RequirementsDiscussion2

This document pre-dates this wiki development bowl, so it wasn't intended to make reference to other pages here.

What this is about

The aim is to develop tools for CellML and the Physiome project. While there are some that are in development, the process has so far highlighted two areas that need more attention:

  1. Use-cases. The requirements for various tools has been refined over time as we get a better idea on what is needed. The initial requirement "to visualize CellML models", "evolve physiome language/data systems", and "to design databases" has been pulled out into many different use cases we wish to solve.
  1. As we begin to implement particular solutions, we come across areas in the core architectures that need to be 1) re-addressed, or 2) researched and defined.

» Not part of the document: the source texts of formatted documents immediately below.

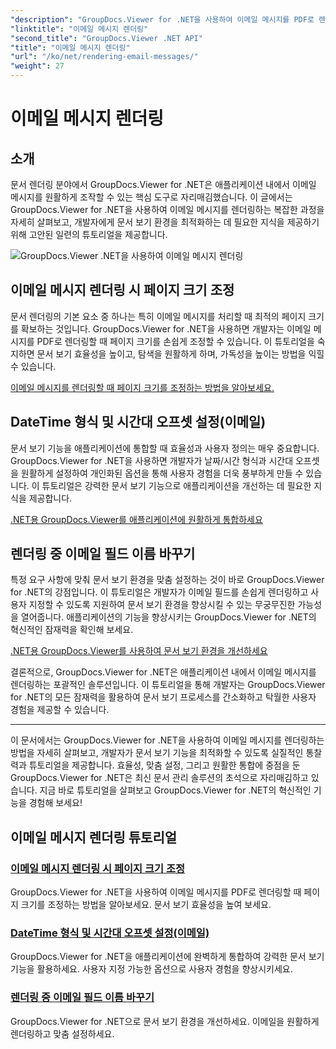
```yaml
---
"description": "GroupDocs.Viewer for .NET을 사용하여 이메일 메시지를 PDF로 렌더링하는 과정을 간소화하는 방법을 알아보세요. 페이지 크기를 조정하고, DateTime 형식을 설정하고, 필드 이름을 효율적으로 변경하는 방법을 알아보세요."
"linktitle": "이메일 메시지 렌더링"
"second_title": "GroupDocs.Viewer .NET API"
"title": "이메일 메시지 렌더링"
"url": "/ko/net/rendering-email-messages/"
"weight": 27
---
```


# 이메일 메시지 렌더링

## 소개

문서 렌더링 분야에서 GroupDocs.Viewer for .NET은 애플리케이션 내에서 이메일 메시지를 원활하게 조작할 수 있는 핵심 도구로 자리매김했습니다. 이 글에서는 GroupDocs.Viewer for .NET을 사용하여 이메일 메시지를 렌더링하는 복잡한 과정을 자세히 살펴보고, 개발자에게 문서 보기 환경을 최적화하는 데 필요한 지식을 제공하기 위해 고안된 일련의 튜토리얼을 제공합니다.

![GroupDocs.Viewer .NET을 사용하여 이메일 메시지 렌더링](/viewer/rendering-email-messages/image.png)

## 이메일 메시지 렌더링 시 페이지 크기 조정

문서 렌더링의 기본 요소 중 하나는 특히 이메일 메시지를 처리할 때 최적의 페이지 크기를 확보하는 것입니다. GroupDocs.Viewer for .NET을 사용하면 개발자는 이메일 메시지를 PDF로 렌더링할 때 페이지 크기를 손쉽게 조정할 수 있습니다. 이 튜토리얼을 숙지하면 문서 보기 효율성을 높이고, 탐색을 원활하게 하며, 가독성을 높이는 방법을 익힐 수 있습니다.

[이메일 메시지를 렌더링할 때 페이지 크기를 조정하는 방법을 알아보세요.](./adjust-page-size-email/)

## DateTime 형식 및 시간대 오프셋 설정(이메일)

문서 보기 기능을 애플리케이션에 통합할 때 효율성과 사용자 정의는 매우 중요합니다. GroupDocs.Viewer for .NET을 사용하면 개발자가 날짜/시간 형식과 시간대 오프셋을 원활하게 설정하여 개인화된 옵션을 통해 사용자 경험을 더욱 풍부하게 만들 수 있습니다. 이 튜토리얼은 강력한 문서 보기 기능으로 애플리케이션을 개선하는 데 필요한 지식을 제공합니다.

[.NET용 GroupDocs.Viewer를 애플리케이션에 원활하게 통합하세요](./set-date-time-format-offset-email/)

## 렌더링 중 이메일 필드 이름 바꾸기

특정 요구 사항에 맞춰 문서 보기 환경을 맞춤 설정하는 것이 바로 GroupDocs.Viewer for .NET의 강점입니다. 이 튜토리얼은 개발자가 이메일 필드를 손쉽게 렌더링하고 사용자 지정할 수 있도록 지원하여 문서 보기 환경을 향상시킬 수 있는 무궁무진한 가능성을 열어줍니다. 애플리케이션의 기능을 향상시키는 GroupDocs.Viewer for .NET의 혁신적인 잠재력을 확인해 보세요.

[.NET용 GroupDocs.Viewer를 사용하여 문서 보기 환경을 개선하세요](./rename-email-fields/)

결론적으로, GroupDocs.Viewer for .NET은 애플리케이션 내에서 이메일 메시지를 렌더링하는 포괄적인 솔루션입니다. 이 튜토리얼을 통해 개발자는 GroupDocs.Viewer for .NET의 모든 잠재력을 활용하여 문서 보기 프로세스를 간소화하고 탁월한 사용자 경험을 제공할 수 있습니다.

--- 

이 문서에서는 GroupDocs.Viewer for .NET을 사용하여 이메일 메시지를 렌더링하는 방법을 자세히 살펴보고, 개발자가 문서 보기 기능을 최적화할 수 있도록 실질적인 통찰력과 튜토리얼을 제공합니다. 효율성, 맞춤 설정, 그리고 원활한 통합에 중점을 둔 GroupDocs.Viewer for .NET은 최신 문서 관리 솔루션의 초석으로 자리매김하고 있습니다. 지금 바로 튜토리얼을 살펴보고 GroupDocs.Viewer for .NET의 혁신적인 기능을 경험해 보세요!
## 이메일 메시지 렌더링 튜토리얼
### [이메일 메시지 렌더링 시 페이지 크기 조정](./adjust-page-size-email/)
GroupDocs.Viewer for .NET을 사용하여 이메일 메시지를 PDF로 렌더링할 때 페이지 크기를 조정하는 방법을 알아보세요. 문서 보기 효율성을 높여 보세요.
### [DateTime 형식 및 시간대 오프셋 설정(이메일)](./set-date-time-format-offset-email/)
GroupDocs.Viewer for .NET을 애플리케이션에 완벽하게 통합하여 강력한 문서 보기 기능을 활용하세요. 사용자 지정 가능한 옵션으로 사용자 경험을 향상시키세요.
### [렌더링 중 이메일 필드 이름 바꾸기](./rename-email-fields/)
GroupDocs.Viewer for .NET으로 문서 보기 환경을 개선하세요. 이메일을 원활하게 렌더링하고 맞춤 설정하세요.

This has been the focus of CellML language evolution, and research into ontology languages and meta-modelling architectures.

Overview of general requirements

Here I give a small breakdown of the most important refinements of the general requirements.

Rendering CellML models

This has been broken down into

  1. interpreting components and variables as biological entities, i.e. : associating these constructs with some biological type.
  1. representation language for particular states. This would represent values for parameters such as flux, concentration, potential differences etc. This becomes part of the thread for representing simulation data, and intermediate model representation. A result of this representation language is a serialized form of renderings that can be associated with a model. In a more compact form we are saying "a rendering of the mathematical model(i.e. a cellml file) to a rendering of various biological states that the mathematical model might happen to be encompassing."
  1. integration of structure constructs for use in 1D, 2D, and 3D interfaces. FieldML is an obvious mindset to start in, since it is used to represent 3 dimensional structures of anatomy. However, we will not want to influence the development of FieldML at all - its intention is not for solving our rendering requirements. There is likely to be some other intermediate model that uses FieldML constructs in those places that map directly to use of those structures.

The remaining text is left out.